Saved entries
○ ○ ○ ○ ○ ○ ○

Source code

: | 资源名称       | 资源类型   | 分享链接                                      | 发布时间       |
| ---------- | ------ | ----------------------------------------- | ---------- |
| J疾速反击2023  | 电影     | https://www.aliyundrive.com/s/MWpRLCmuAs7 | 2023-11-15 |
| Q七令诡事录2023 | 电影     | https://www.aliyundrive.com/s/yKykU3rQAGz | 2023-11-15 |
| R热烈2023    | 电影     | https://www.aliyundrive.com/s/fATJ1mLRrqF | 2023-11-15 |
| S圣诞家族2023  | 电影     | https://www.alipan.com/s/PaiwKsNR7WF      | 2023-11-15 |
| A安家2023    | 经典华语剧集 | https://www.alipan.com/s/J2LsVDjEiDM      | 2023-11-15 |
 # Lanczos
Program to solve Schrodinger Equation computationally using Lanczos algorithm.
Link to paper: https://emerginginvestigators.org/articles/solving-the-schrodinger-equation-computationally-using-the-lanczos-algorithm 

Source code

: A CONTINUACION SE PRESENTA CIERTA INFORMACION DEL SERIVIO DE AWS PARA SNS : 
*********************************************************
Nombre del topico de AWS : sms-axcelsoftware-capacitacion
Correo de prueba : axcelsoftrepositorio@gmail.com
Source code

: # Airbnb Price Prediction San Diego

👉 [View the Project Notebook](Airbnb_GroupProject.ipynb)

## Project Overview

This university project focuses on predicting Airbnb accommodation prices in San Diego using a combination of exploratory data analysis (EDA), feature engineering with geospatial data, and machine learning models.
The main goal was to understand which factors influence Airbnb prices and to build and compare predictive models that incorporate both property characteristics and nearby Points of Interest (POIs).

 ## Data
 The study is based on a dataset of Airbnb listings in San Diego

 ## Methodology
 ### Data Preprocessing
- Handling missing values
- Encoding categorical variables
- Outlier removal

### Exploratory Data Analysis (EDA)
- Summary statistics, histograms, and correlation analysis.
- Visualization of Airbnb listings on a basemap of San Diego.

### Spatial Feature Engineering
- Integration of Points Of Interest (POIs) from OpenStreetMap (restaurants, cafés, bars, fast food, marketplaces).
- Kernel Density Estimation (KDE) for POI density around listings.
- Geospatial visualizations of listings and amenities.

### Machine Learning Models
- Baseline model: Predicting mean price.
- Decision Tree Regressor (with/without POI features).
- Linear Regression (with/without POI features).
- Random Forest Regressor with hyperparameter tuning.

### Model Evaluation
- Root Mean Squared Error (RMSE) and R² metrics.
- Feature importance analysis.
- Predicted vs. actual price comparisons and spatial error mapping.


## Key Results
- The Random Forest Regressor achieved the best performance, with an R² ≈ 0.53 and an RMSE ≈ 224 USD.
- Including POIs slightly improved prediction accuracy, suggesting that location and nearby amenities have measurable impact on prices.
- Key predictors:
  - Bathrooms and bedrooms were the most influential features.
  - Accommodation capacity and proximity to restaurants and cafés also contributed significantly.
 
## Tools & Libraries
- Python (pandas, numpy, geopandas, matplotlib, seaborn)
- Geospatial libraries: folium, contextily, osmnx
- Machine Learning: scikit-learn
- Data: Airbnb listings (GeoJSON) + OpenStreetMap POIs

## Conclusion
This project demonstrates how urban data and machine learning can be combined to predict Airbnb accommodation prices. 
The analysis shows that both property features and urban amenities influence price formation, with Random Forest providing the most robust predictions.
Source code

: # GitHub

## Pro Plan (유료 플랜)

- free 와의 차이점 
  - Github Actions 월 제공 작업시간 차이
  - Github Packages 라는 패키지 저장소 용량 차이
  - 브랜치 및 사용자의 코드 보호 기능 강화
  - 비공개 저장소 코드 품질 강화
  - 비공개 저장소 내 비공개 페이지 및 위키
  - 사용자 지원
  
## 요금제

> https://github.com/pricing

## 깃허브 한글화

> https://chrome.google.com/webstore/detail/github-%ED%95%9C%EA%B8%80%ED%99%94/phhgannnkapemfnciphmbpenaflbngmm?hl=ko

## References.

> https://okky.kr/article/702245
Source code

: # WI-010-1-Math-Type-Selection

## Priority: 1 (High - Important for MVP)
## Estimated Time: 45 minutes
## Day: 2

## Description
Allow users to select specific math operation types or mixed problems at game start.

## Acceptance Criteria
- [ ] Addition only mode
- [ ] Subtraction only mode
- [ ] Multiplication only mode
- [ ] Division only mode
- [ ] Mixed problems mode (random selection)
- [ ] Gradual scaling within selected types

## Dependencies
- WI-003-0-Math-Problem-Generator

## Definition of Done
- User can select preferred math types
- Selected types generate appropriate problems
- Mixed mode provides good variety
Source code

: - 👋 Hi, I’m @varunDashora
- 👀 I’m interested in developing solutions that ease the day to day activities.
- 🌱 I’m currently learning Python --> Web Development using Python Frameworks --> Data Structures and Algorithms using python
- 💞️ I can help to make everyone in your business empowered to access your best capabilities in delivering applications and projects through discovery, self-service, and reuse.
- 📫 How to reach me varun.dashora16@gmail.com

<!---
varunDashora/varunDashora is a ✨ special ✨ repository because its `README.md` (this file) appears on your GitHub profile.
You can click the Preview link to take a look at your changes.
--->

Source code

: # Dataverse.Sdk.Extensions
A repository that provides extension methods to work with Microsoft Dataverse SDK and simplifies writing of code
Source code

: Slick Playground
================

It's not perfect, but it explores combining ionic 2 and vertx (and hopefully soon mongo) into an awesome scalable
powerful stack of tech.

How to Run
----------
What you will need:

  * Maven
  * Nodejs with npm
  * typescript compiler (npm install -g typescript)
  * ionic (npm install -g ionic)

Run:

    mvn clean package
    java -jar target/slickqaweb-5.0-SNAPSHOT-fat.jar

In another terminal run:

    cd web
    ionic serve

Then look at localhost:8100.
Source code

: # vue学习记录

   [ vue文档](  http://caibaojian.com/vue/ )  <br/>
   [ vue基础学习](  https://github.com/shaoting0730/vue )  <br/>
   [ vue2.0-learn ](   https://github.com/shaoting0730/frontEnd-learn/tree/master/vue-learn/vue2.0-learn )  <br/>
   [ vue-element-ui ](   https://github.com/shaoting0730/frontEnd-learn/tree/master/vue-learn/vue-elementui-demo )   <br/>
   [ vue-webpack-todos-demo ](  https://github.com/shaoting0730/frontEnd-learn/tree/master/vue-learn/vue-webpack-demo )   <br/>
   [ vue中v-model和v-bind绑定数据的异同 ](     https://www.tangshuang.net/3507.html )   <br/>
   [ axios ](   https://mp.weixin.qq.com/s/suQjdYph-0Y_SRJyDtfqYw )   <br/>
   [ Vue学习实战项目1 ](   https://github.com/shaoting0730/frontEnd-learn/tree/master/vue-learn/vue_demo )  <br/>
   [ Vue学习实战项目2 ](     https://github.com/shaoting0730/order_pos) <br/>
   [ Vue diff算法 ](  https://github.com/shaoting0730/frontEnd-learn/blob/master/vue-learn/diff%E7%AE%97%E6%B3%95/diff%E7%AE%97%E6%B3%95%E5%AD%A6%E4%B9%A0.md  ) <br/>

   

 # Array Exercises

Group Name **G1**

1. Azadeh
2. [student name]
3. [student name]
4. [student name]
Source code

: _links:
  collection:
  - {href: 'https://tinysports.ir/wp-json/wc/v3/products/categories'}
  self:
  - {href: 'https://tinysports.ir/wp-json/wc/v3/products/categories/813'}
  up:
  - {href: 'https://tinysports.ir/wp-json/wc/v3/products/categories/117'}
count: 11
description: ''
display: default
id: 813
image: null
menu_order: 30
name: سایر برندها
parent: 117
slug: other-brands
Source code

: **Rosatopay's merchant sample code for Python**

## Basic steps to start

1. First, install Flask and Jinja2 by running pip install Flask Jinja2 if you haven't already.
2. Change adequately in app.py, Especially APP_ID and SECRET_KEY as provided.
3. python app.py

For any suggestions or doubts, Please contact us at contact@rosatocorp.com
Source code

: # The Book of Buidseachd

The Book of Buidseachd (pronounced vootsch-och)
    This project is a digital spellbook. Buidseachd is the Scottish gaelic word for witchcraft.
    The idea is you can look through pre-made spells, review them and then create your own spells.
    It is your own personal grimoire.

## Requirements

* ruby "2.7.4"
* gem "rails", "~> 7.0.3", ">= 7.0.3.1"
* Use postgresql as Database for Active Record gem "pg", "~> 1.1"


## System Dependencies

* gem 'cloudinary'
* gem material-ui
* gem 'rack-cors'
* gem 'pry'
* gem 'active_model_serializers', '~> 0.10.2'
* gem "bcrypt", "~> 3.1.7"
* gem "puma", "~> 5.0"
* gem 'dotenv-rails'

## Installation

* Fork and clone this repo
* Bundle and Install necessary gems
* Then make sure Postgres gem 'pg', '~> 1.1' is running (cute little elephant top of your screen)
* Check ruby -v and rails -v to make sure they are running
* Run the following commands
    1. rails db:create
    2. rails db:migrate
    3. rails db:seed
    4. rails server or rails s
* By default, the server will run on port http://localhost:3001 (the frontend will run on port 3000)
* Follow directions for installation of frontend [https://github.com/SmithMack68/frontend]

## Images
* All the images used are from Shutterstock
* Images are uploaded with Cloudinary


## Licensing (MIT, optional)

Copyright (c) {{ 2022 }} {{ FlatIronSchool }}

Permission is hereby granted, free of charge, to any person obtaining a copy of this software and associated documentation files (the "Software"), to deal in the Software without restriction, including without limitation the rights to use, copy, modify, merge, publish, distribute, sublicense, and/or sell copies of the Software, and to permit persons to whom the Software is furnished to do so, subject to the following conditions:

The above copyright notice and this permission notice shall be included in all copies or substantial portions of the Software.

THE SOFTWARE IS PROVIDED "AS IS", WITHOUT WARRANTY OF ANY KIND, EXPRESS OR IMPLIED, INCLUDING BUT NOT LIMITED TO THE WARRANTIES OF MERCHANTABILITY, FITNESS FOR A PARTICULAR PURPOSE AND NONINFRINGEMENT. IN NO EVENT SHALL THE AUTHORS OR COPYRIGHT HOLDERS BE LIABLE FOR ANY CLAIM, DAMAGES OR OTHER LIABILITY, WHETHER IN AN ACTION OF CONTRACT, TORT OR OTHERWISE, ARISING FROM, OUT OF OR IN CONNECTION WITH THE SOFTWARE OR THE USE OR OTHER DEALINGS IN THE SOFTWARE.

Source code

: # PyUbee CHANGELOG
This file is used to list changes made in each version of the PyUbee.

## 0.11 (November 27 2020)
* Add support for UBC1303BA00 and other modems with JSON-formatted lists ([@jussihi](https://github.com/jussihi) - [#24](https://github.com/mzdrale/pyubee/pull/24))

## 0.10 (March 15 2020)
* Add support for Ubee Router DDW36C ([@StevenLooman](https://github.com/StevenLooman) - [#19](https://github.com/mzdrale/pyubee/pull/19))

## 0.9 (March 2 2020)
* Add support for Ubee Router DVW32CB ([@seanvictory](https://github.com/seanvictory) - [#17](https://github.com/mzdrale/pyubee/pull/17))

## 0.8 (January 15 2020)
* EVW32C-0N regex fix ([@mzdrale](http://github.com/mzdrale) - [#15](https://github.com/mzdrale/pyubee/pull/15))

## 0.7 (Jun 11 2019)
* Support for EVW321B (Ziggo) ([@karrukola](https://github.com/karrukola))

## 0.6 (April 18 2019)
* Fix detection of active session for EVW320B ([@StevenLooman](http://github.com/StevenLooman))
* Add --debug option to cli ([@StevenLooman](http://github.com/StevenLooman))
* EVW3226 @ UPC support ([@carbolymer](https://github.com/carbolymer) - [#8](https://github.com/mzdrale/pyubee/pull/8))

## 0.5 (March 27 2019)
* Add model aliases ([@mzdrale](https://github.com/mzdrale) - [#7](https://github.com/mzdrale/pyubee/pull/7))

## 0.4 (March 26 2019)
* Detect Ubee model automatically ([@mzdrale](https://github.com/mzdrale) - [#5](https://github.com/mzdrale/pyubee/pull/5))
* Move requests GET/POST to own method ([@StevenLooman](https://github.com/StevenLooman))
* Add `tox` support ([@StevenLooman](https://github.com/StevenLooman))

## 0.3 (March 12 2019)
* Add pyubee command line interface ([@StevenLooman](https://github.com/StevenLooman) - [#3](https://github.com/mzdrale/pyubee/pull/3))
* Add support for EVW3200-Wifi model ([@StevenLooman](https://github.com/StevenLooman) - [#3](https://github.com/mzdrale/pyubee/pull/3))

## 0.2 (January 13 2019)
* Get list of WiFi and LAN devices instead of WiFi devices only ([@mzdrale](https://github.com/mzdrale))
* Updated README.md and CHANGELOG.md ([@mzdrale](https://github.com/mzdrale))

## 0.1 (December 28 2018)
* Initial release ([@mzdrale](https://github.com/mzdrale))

○ ○ ○ ○ ○ ○ ○

Aim of the exercise: Only lines containing "rails" belong in the answer; copy every such line from the records.

Task response:
* gem "rails", "~> 7.0.3", ">= 7.0.3.1"
* gem 'dotenv-rails'
* Check ruby -v and rails -v to make sure they are running
    1. rails db:create
    2. rails db:migrate
    3. rails db:seed
    4. rails server or rails s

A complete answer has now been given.